Merle Haggard sat amongst four other talented trailblazers Sunday night, December 5, as they became the most recent recipients of the Kennedy Center Honors, awarded by the John F. Kennedy Center for the Performing Arts in Washington, D.C.

As a recipient of the 33rd annual national celebration of the arts, the 73-year-old country legend sat in the balcony of the Kennedy Center Opera House joined by composer and lyricist Jerry Herman, dancer, choreographer and director Bill T. Jones, songwriter and musician Paul McCartney and producer, television host, actress and entrepreneur Oprah Winfrey as they were honored in an all-star performance by their peers. Also in attendance, President and Mrs. Barack Obama, along with Gen. and Mrs.

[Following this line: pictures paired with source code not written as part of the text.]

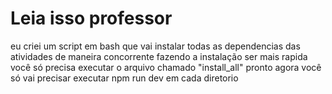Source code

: # Leia isso professor

eu criei um script em bash que vai instalar todas as dependencias das atividades de maneira concorrente fazendo a instalação ser mais rapida você só precisa executar o arquivo chamado "install_all"
pronto agora você só vai precisar executar npm run dev em cada diretorio
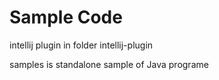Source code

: # Sample Code

intellij plugin in folder intellij-plugin

samples is standalone sample of Java programe
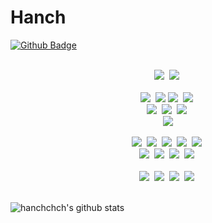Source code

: # Hanch

[![Github Badge](https://img.shields.io/badge/-Github-000?style=flat-square&logo=Github&logoColor=white&link=https://github.com/hanchchch)](https://github.com/hanchchch)

<p align="center">
  <br>
  <img src="https://img.shields.io/badge/-C++-00599C?logo=C"/>&nbsp
  <img src="https://img.shields.io/badge/-Python-eedd00?logo=Python"/>&nbsp
  <br>
  <br>
  <img src="https://img.shields.io/badge/-Django-092e20?logo=django"/>&nbsp
  <img src="https://img.shields.io/badge/-Node.js-4c6600?logo=node.js">
  <img src="https://img.shields.io/badge/-Flask-000000?logo=flask"/>&nbsp
  <img src="https://img.shields.io/badge/-php-ffffff?logo=PHP"/>&nbsp
  <br>
  <img src="https://img.shields.io/badge/-PostgreSQL-336791?logo=PostgreSQL"/>&nbsp
  <img src="https://img.shields.io/badge/-MySQL-052840?logo=MySQL"/>&nbsp
  <img src="https://img.shields.io/badge/-SQLite-003B57?logo=SQLite"/>&nbsp
  <br>
  <img src="https://img.shields.io/badge/-PyTorch-000000?logo=PyTorch"/>
  <br>
<br>
  <img src="https://img.shields.io/badge/-HTML5-ffffff?logo=HTML5"/>&nbsp
  <img src="https://img.shields.io/badge/-CSS3-1572b6?logo=CSS3"/>&nbsp
  <img src="https://img.shields.io/badge/-JavaScript-eb6933?logo=JavaScript"/>&nbsp
  <img src="https://img.shields.io/badge/-TypeScript-335566?logo=TypeScript"/>&nbsp
  <img src="https://img.shields.io/badge/-jQuery-0769ad?logo=jQuery"/>&nbsp
  <br>
  <img src="https://img.shields.io/badge/--000000?logo=React"/>&nbsp
  <img src="https://img.shields.io/badge/--000000?logo=Vue.js"/>&nbsp
  <img src="https://img.shields.io/badge/--000000?logo=nuxt.js"/>&nbsp
  <img src="https://img.shields.io/badge/--000000?logo=next.js"/>&nbsp
  <br>
  <br>
  <img src="https://img.shields.io/badge/-AWS-232F3E?logo=Amazon%20AWS"/>&nbsp
  <img src="https://img.shields.io/badge/-git-111111?logo=git"/>&nbsp
  <img src="https://img.shields.io/badge/-Docker-ffffff?logo=Docker"/>&nbsp
  <img src="https://img.shields.io/badge/-Sentry-362D59?logo=Sentry"/>&nbsp
  <br>
  <br>
</p>

![hanchchch's github stats](https://github-readme-stats.vercel.app/api?username=hanchchch&show_icons=true&count_private=true&theme=dark)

Colin Powell.

As the lights dimmed and the performance began, the evening had a magical feel, with each honoree watching as their friends and colleagues took turns singing their praises in recognition of their respective place in the performing arts. When Merle's tribute began, the 73-year-old was clearly moved to tears.

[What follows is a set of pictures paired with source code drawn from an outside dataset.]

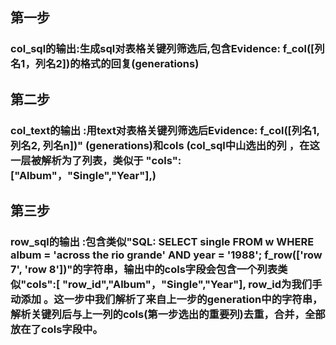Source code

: 
## 第一步
### col_sql的输出:生成sql对表格关键列筛选后,包含Evidence: f_col([列名1，列名2])的格式的回复(generations)
## 第二步
### col_text的输出 :用text对表格关键列筛选后Evidence: f_col([列名1, 列名2, 列名n])" (generations)和cols (col_sql中山选出的列 ，在这一层被解析为了列表，类似于 "cols":["Album"，"Single","Year"],)
## 第三步
### row_sql的输出 :包含类似"SQL: SELECT single FROM w WHERE album = 'across the rio grande' AND year = '1988'; f_row(['row 7', 'row 8'])"的字符串，输出中的cols字段会包含一个列表类似"cols":[ "row_id","Album"，"Single","Year"],  row_id为我们手动添加 。这一步中我们解析了来自上一步的generation中的字符串，解析关键列后与上一列的cols(第一步选出的重要列)去重，合并，全部放在了cols字段中。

Country superstar Vince Gill took his place at the podium on stage to speak about Merle's legacy. "I'm proud to be here to see my old friend -- on a personal note, my lifelong favorite -- Merle Haggard receive this great Kennedy Center Honor," Vince began. "But I really don't know what to say. Merle has already revealed everything we need to know about the man. It's all in his songs. What can I add? I can say that I admire how he writes for all of those who lack voices of their own: society's forgotten or pushed aside. He captures their dignity as they struggle to make ends meet as drifters, factory workers, farmhands, fathers, sons and prisoners-and as they fight the demons we all know.

"His writing is not glamorous; just real," Vince continued. "Hag tells it like it is. He's the 'Poet of the Common Man'. Through words and music, he tells his life story, which is, in many ways, America's story -- a quest for the simple things: a decent job, self-respect, a place to call home. And one common thread through all of it ... is truth."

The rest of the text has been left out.